Restate the lines word for word, from the first line of the records through the line containing "The main goal is to figure". Leave out the pictures and anything after that line.

──────── Information ────────

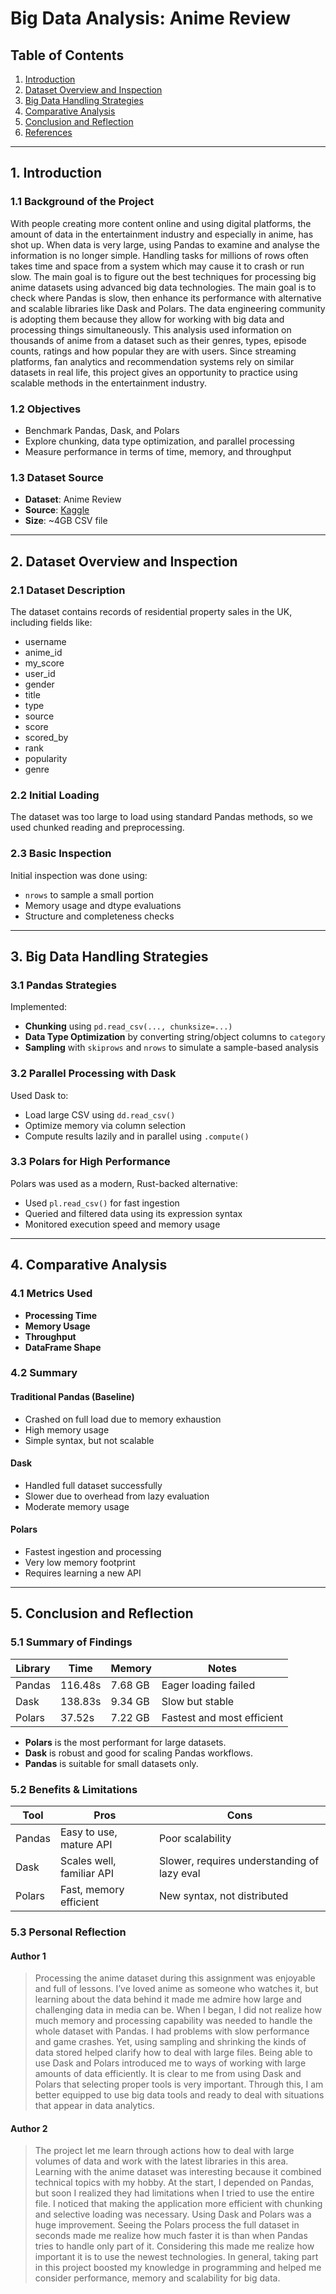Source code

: 
# Big Data Analysis: Anime Review

## Table of Contents
1. [Introduction](#1-introduction)
2. [Dataset Overview and Inspection](#2-dataset-overview-and-inspection)
3. [Big Data Handling Strategies](#3-big-data-handling-strategies)
4. [Comparative Analysis](#4-comparative-analysis)
5. [Conclusion and Reflection](#5-conclusion-and-reflection)
6. [References](#6-references)

---

## 1. Introduction

### 1.1 Background of the Project
With people creating more content online and using digital platforms, the amount of data in the entertainment industry and especially in anime, has shot up. When data is very large, using Pandas to examine and analyse the information is no longer simple. Handling tasks for millions of rows often takes time and space from a system which may cause it to crash or run slow.
The main goal is to figure out the best techniques for processing big anime datasets using advanced big data technologies. The main goal is to check where Pandas is slow, then enhance its performance with alternative and scalable libraries like Dask and Polars. The data engineering community is adopting them because they allow for working with big data and processing things simultaneously.
This analysis used information on thousands of anime from a dataset such as their genres, types, episode counts, ratings and how popular they are with users. Since streaming platforms, fan analytics and recommendation systems rely on similar datasets in real life, this project gives an opportunity to practice using scalable methods in the entertainment industry.
### 1.2 Objectives
- Benchmark Pandas, Dask, and Polars
- Explore chunking, data type optimization, and parallel processing
- Measure performance in terms of time, memory, and throughput

### 1.3 Dataset Source
- **Dataset**: Anime Review
- **Source**: [Kaggle]( https://www.kaggle.com/datasets/dbdmobile/myanimelist-dataset)
- **Size**: ~4GB CSV file

---

## 2. Dataset Overview and Inspection

### 2.1 Dataset Description
The dataset contains records of residential property sales in the UK, including fields like:
- username
- anime_id
- my_score
- user_id
- gender
- title
- type
- source
- score
- scored_by
- rank
- popularity
- genre

### 2.2 Initial Loading
The dataset was too large to load using standard Pandas methods, so we used chunked reading and preprocessing.

### 2.3 Basic Inspection
Initial inspection was done using:
- `nrows` to sample a small portion
- Memory usage and dtype evaluations
- Structure and completeness checks

---

## 3. Big Data Handling Strategies

### 3.1 Pandas Strategies
Implemented:
- **Chunking** using `pd.read_csv(..., chunksize=...)`
- **Data Type Optimization** by converting string/object columns to `category`
- **Sampling** with `skiprows` and `nrows` to simulate a sample-based analysis

### 3.2 Parallel Processing with Dask
Used Dask to:
- Load large CSV using `dd.read_csv()`
- Optimize memory via column selection
- Compute results lazily and in parallel using `.compute()`

### 3.3 Polars for High Performance
Polars was used as a modern, Rust-backed alternative:
- Used `pl.read_csv()` for fast ingestion
- Queried and filtered data using its expression syntax
- Monitored execution speed and memory usage

---

## 4. Comparative Analysis

### 4.1 Metrics Used
- **Processing Time**
- **Memory Usage**
- **Throughput**
- **DataFrame Shape**

### 4.2 Summary

#### Traditional Pandas (Baseline)
- Crashed on full load due to memory exhaustion
- High memory usage
- Simple syntax, but not scalable

#### Dask
- Handled full dataset successfully
- Slower due to overhead from lazy evaluation
- Moderate memory usage

#### Polars
- Fastest ingestion and processing
- Very low memory footprint
- Requires learning a new API

---

## 5. Conclusion and Reflection

### 5.1 Summary of Findings
| Library  | Time     | Memory  | Notes                        |
|----------|----------|---------|------------------------------|
| Pandas   | 116.48s  | 7.68 GB    | Eager loading failed         |
| Dask     | 138.83s    | 9.34 GB    | Slow but stable              |
| Polars   | 37.52s      | 7.22 GB    | Fastest and most efficient   |

- **Polars** is the most performant for large datasets.
- **Dask** is robust and good for scaling Pandas workflows.
- **Pandas** is suitable for small datasets only.

### 5.2 Benefits & Limitations

| Tool     | Pros                                    | Cons                                  |
|----------|-----------------------------------------|---------------------------------------|
| Pandas   | Easy to use, mature API                 | Poor scalability                      |
| Dask     | Scales well, familiar API               | Slower, requires understanding of lazy eval |
| Polars   | Fast, memory efficient                  | New syntax, not distributed           |

### 5.3 Personal Reflection

#### Author 1
> Processing the anime dataset during this assignment was enjoyable and full of lessons. I’ve loved anime as someone who watches it, but learning about the data behind it made me admire how large and challenging data in media can be. When I began, I did not realize how much memory and processing capability was needed to handle the whole dataset with Pandas. I had problems with slow performance and game crashes. Yet, using sampling and shrinking the kinds of data stored helped clarify how to deal with large files.
Being able to use Dask and Polars introduced me to ways of working with large amounts of data efficiently. It is clear to me from using Dask and Polars that selecting proper tools is very important. Through this, I am better equipped to use big data tools and ready to deal with situations that appear in data analytics.

#### Author 2
> The project let me learn through actions how to deal with large volumes of data and work with the latest libraries in this area. Learning with the anime dataset was interesting because it combined technical topics with my hobby. At the start, I depended on Pandas, but soon I realized they had limitations when I tried to use the entire file. I noticed that making the application more efficient with chunking and selective loading was necessary.
Using Dask and Polars was a huge improvement. Seeing the Polars process the full dataset in seconds made me realize how much faster it is than when Pandas tries to handle only part of it. Considering this made me realize how important it is to use the newest technologies. In general, taking part in this project boosted my knowledge in programming and helped me consider performance, memory and scalability for big data.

────────

=== Completed exercise ===
Source code

: 
# Big Data Analysis: Anime Review

## Table of Contents
1. [Introduction](#1-introduction)
2. [Dataset Overview and Inspection](#2-dataset-overview-and-inspection)
3. [Big Data Handling Strategies](#3-big-data-handling-strategies)
4. [Comparative Analysis](#4-comparative-analysis)
5. [Conclusion and Reflection](#5-conclusion-and-reflection)
6. [References](#6-references)

---

## 1. Introduction

### 1.1 Background of the Project
With people creating more content online and using digital platforms, the amount of data in the entertainment industry and especially in anime, has shot up. When data is very large, using Pandas to examine and analyse the information is no longer simple. Handling tasks for millions of rows often takes time and space from a system which may cause it to crash or run slow.
The main goal is to figure out the best techniques for processing big anime datasets using advanced big data technologies. The main goal is to check where Pandas is slow, then enhance its performance with alternative and scalable libraries like Dask and Polars. The data engineering community is adopting them because they allow for working with big data and processing things simultaneously.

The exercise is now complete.